Copado today revealed it has developed a series of generative artificial intelligence (AI) agents capable of automating specific tasks that DevOps teams routinely encounter when building and deploying applications on top of the software-as-a-service (SaaS) application platform from Salesforce.
Announced in advance of the Dreamforce 2024 conference hosted this week by Salesforce, the agents have been trained using data that Copado has been collecting for more than a decade.
David Brooks, vice president of products for Copado, said the first agents to be made available will focus on generating code and automating testing, followed shortly by agents that accelerate the creation of user stories, deploy scripts and surface suggestions to optimize application environments. Those agents can automate tasks versus providing a co-pilot capability that leverages generative AI to create code, noted Brooks.
DevOps teams will be able to orchestrate these agents to automate workflows in a way that should also serve to make best DevOps practices more accessible to a wider range of application development teams, said Brooks.
As DevOps continues to evolve in the age of AI more tasks will be automated using agentic AI, a method for using generative AI to create an agent that has been specifically trained to perform a task using a narrow set of data.
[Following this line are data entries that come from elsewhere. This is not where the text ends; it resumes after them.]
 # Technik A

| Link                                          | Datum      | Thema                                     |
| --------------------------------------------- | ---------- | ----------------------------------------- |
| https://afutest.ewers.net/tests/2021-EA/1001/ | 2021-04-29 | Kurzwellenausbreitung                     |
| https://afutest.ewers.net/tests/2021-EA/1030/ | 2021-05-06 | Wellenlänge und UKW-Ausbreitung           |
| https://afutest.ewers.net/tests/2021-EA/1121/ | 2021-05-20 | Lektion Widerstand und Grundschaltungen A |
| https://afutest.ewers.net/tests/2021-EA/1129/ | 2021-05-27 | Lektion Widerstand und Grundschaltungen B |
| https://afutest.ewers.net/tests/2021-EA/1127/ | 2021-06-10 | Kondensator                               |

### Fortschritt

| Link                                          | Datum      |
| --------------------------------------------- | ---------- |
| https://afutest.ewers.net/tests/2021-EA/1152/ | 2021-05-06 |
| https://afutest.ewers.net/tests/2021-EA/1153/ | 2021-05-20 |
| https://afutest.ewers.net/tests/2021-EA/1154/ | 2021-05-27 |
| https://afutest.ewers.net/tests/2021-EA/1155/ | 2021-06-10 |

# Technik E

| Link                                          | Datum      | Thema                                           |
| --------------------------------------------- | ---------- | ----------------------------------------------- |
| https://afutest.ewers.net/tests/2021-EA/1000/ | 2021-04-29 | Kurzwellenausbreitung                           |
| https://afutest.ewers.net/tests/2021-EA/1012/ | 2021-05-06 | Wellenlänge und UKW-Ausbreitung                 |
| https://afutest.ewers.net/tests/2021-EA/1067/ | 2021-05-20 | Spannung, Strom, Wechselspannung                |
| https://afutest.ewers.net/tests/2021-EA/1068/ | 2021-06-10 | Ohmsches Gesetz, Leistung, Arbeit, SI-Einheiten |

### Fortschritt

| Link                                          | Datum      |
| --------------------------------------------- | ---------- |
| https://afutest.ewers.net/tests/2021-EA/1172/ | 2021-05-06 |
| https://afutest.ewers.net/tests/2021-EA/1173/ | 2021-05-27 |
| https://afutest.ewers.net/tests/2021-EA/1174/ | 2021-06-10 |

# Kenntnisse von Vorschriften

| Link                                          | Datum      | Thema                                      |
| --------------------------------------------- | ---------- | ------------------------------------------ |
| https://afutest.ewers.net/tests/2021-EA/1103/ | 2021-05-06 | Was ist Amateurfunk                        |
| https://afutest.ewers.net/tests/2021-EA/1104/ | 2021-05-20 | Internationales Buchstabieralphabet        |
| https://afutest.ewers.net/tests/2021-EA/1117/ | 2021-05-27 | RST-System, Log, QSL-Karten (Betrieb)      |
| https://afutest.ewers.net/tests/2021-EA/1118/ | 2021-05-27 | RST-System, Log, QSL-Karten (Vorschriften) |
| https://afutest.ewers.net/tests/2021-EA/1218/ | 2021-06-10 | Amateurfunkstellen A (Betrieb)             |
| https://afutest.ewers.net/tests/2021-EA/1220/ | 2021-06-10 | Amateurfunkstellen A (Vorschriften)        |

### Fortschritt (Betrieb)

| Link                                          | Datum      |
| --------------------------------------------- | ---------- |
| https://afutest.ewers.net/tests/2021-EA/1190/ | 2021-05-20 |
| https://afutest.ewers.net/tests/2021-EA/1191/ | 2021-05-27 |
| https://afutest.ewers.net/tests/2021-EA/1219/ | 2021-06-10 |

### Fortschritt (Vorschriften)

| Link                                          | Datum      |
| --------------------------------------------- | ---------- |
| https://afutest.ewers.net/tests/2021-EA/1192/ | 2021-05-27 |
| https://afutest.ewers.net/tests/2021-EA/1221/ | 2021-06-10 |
That approach ensures that the accuracy of the agents assigned those tasks is much higher than can be achieved using a large language model (LLM) that has been trained using a corpus of data pulled randomly from across the Web.
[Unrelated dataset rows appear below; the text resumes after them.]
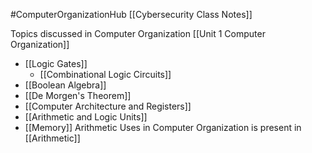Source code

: #ComputerOrganizationHub
[[Cybersecurity Class Notes]]

Topics discussed in Computer Organization
[[Unit 1 Computer Organization]]
- [[Logic Gates]]
	- [[Combinational Logic Circuits]]
- [[Boolean Algebra]] 
- [[De Morgen's Theorem]]
- [[Computer Architecture and Registers]]
- [[Arithmetic and Logic Units]] 
- [[Memory]]
Arithmetic Uses in Computer Organization is present in [[Arithmetic]]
It’s not clear at what pace agentic AI will transform DevOps workflows, but as software engineering continues to evolve teams will be made up of a mix of humans and agents that are assigned specific tasks. DevOps engineers will, of course, be needed to ensure those tasks are accurately completed but many of the rote tasks that often burn out DevOps engineers will soon be eliminated, noted Brooks.
As that level of toil is reduced it should also become possible to significantly increase the pace at which not only is generative AI used to write code, but also deploy applications, he added.
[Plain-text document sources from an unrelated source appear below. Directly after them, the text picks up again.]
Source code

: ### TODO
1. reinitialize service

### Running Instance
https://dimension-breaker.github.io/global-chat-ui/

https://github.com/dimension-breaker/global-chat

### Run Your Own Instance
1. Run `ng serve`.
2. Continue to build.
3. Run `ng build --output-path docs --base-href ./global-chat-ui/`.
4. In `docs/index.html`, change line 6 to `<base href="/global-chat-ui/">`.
Each DevOps team will naturally need to decide to what degree they are comfortable assigning tasks to AI agents. However, as DevOps enters the AI era many of the issues that often conspired to limit the ability to build and deploy applications at scale are being eliminated. As the pace of application development starts to accelerate, each organization will need to determine how many applications that previously might not have been deployed because of a lack of resources can now be built. There may even come a day when the current level of application development backlog becomes much more feasible to manage.
In the meantime, DevOps teams would be well-advised to start identifying which routine tasks performed today should be assigned to an AI agent to provide the human members of a DevOps team with the time needed to manage workflows at a level of scale, that not too long ago might have seemed unimaginable.